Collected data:
————————
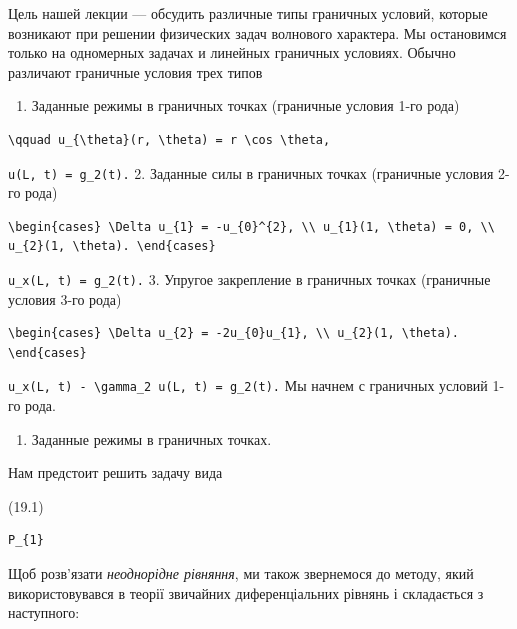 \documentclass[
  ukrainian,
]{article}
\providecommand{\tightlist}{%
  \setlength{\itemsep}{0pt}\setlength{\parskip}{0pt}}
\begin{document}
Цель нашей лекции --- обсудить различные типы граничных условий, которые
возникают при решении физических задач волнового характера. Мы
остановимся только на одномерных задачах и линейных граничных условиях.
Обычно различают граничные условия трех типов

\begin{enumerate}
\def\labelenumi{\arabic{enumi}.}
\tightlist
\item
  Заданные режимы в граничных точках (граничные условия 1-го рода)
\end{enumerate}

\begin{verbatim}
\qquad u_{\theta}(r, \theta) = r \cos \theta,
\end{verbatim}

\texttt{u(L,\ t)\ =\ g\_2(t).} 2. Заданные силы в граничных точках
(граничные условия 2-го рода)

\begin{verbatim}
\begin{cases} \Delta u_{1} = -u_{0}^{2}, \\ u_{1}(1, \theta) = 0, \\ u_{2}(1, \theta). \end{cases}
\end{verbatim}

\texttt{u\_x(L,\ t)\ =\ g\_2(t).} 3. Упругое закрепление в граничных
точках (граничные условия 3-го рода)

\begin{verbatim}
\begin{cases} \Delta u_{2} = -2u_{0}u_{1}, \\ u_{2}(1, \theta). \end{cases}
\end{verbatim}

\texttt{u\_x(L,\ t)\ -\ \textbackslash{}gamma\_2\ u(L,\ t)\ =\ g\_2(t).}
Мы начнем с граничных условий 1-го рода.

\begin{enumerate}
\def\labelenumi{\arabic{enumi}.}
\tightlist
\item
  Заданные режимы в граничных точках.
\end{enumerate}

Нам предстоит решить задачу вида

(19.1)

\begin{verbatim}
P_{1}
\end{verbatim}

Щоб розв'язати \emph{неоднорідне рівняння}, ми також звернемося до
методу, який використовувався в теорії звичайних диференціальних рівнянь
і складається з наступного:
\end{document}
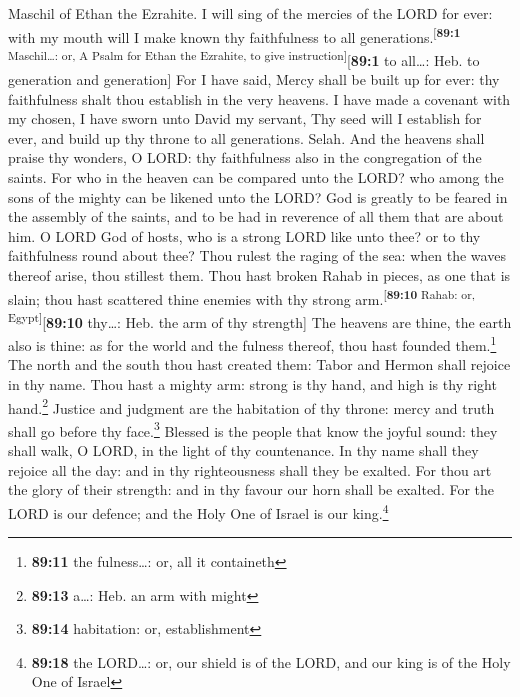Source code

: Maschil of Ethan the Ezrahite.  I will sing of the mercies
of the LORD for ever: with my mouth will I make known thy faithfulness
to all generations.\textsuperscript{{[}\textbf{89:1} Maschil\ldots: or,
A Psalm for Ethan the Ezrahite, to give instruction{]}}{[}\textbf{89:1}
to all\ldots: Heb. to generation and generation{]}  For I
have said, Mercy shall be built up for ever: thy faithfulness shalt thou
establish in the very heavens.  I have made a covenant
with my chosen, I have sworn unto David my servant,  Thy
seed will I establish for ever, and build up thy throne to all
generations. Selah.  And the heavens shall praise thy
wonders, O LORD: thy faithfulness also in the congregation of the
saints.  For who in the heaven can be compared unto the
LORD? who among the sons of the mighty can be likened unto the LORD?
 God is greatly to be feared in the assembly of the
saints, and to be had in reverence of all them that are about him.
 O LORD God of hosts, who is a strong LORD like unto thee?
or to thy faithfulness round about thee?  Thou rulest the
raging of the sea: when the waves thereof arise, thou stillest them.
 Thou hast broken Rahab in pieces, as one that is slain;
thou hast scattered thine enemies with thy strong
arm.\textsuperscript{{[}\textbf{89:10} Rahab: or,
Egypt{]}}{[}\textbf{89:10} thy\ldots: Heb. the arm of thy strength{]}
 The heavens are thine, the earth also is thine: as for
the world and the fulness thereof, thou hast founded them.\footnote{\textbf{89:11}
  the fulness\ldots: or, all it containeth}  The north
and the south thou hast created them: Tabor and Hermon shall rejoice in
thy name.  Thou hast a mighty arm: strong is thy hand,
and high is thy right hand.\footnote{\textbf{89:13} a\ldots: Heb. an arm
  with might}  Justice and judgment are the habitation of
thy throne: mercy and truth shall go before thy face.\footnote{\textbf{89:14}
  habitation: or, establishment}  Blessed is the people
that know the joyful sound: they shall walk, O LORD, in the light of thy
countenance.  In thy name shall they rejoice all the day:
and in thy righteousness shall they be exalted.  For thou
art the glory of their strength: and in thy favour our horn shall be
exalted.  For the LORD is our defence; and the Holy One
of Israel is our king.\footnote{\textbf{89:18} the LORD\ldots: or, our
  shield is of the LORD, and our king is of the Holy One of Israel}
————————
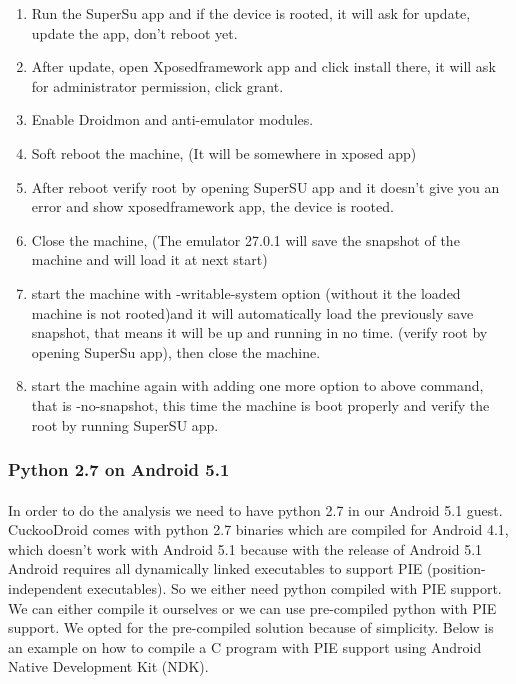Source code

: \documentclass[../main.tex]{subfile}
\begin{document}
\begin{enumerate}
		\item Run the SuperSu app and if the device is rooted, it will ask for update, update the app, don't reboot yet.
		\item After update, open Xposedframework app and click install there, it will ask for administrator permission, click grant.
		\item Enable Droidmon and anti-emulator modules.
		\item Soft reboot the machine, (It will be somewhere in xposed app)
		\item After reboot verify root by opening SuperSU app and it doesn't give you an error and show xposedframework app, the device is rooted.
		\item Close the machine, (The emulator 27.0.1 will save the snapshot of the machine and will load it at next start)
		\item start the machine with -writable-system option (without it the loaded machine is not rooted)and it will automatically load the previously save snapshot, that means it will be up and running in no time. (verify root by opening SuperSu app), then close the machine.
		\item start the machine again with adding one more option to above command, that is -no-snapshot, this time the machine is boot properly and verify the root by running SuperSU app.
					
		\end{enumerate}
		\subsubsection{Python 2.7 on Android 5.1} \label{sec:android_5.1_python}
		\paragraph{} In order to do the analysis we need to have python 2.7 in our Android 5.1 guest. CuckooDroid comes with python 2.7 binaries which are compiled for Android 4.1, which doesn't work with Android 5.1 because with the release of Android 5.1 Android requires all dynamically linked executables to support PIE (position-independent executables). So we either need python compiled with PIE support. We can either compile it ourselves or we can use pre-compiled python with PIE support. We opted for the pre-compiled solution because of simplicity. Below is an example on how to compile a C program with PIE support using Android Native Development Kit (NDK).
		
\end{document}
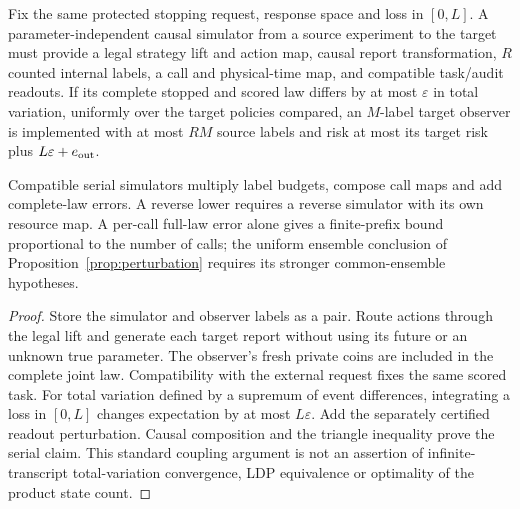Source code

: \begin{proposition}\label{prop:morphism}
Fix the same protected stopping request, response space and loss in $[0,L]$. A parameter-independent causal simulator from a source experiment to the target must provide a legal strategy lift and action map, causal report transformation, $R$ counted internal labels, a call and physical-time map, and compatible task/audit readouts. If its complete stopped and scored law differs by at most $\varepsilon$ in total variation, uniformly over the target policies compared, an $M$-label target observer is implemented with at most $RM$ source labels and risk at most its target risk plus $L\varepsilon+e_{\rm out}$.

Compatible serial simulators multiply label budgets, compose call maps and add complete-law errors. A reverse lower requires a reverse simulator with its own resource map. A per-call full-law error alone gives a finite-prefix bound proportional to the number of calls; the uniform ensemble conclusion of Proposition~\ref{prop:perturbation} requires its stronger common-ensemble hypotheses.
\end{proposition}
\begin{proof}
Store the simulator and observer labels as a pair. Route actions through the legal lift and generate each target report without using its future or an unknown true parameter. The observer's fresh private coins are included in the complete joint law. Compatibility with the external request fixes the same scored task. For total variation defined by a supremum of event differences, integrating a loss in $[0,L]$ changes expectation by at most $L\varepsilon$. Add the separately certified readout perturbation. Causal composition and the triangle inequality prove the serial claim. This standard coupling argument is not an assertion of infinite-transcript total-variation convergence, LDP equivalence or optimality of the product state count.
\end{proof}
————————
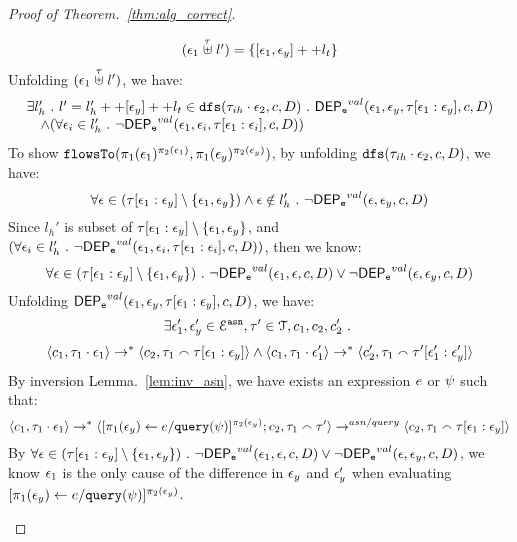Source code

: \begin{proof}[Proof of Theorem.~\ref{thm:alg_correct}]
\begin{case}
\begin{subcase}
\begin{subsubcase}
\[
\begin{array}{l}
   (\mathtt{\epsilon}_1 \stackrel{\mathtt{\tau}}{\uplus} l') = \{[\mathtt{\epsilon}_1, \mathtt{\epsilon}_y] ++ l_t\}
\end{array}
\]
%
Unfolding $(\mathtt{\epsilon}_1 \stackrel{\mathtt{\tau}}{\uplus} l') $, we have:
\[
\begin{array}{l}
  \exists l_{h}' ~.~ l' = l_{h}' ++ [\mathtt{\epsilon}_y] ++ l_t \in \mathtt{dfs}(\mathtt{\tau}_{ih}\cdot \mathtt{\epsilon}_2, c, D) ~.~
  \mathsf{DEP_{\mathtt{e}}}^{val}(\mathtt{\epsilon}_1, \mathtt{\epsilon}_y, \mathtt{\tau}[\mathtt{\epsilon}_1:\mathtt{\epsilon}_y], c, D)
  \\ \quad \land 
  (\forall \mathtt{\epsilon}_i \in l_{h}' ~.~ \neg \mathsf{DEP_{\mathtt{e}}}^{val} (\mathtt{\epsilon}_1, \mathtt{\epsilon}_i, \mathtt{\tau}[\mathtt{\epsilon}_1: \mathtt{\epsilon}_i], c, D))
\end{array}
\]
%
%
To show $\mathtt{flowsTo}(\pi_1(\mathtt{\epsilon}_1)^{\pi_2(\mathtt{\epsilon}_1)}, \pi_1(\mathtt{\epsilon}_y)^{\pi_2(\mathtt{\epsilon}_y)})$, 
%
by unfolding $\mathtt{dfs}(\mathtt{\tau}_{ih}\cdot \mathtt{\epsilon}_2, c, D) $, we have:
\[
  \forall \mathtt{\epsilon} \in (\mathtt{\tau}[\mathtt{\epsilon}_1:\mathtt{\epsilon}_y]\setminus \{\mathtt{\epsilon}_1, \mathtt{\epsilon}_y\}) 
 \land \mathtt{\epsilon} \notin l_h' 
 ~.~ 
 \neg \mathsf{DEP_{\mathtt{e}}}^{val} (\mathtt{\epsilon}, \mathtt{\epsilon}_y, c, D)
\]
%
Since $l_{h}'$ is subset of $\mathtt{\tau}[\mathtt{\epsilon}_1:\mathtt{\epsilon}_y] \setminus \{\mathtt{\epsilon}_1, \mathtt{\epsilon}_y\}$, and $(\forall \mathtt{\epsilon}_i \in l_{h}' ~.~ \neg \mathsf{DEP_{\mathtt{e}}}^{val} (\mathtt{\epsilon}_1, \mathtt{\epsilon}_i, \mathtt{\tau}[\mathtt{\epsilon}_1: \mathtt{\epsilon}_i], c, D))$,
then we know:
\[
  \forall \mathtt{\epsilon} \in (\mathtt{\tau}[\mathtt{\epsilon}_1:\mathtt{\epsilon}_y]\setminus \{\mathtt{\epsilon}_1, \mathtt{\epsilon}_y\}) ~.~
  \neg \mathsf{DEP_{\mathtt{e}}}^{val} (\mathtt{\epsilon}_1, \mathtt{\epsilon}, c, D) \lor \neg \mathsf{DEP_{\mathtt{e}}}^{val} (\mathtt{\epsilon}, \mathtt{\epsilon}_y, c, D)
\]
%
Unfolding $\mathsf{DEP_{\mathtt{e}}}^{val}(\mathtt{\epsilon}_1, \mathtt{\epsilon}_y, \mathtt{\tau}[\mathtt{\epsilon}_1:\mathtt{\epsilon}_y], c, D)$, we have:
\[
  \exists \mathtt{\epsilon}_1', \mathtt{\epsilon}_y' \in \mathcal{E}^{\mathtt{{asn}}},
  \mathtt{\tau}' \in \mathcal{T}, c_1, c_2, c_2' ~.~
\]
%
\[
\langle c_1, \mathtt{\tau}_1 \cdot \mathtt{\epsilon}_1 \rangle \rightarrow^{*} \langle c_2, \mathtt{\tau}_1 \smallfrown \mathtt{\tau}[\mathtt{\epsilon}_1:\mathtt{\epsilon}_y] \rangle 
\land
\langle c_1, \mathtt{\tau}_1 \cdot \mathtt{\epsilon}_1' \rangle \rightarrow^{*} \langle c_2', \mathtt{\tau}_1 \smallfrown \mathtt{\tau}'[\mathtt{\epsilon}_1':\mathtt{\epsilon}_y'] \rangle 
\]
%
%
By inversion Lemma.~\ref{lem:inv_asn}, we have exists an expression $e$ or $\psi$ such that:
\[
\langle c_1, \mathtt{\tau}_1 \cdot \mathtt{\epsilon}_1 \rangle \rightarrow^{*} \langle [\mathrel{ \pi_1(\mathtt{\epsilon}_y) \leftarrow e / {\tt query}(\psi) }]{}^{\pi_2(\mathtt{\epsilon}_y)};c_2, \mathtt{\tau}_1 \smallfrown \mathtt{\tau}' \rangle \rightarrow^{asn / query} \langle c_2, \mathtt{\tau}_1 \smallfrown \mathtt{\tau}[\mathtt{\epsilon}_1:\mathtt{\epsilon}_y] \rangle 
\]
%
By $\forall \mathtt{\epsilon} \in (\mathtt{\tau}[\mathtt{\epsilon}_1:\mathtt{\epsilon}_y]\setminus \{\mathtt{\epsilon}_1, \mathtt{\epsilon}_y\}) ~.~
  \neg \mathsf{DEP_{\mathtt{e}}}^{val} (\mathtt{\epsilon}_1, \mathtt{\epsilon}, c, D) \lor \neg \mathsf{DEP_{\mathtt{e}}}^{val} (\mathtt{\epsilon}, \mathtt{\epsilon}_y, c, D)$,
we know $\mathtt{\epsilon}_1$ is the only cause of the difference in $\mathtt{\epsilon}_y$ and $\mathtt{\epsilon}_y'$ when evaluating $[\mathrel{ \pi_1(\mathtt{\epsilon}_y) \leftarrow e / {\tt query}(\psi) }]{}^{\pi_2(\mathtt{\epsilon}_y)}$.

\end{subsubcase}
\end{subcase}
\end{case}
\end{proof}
————————
## Task item
The result is a copy of every line above where the word "Maschil" shows up.

## Answer section
: Maschil of Ethan the Ezrahite.  I will sing of the mercies
to all generations.\textsuperscript{{[}\textbf{89:1} Maschil\ldots: or,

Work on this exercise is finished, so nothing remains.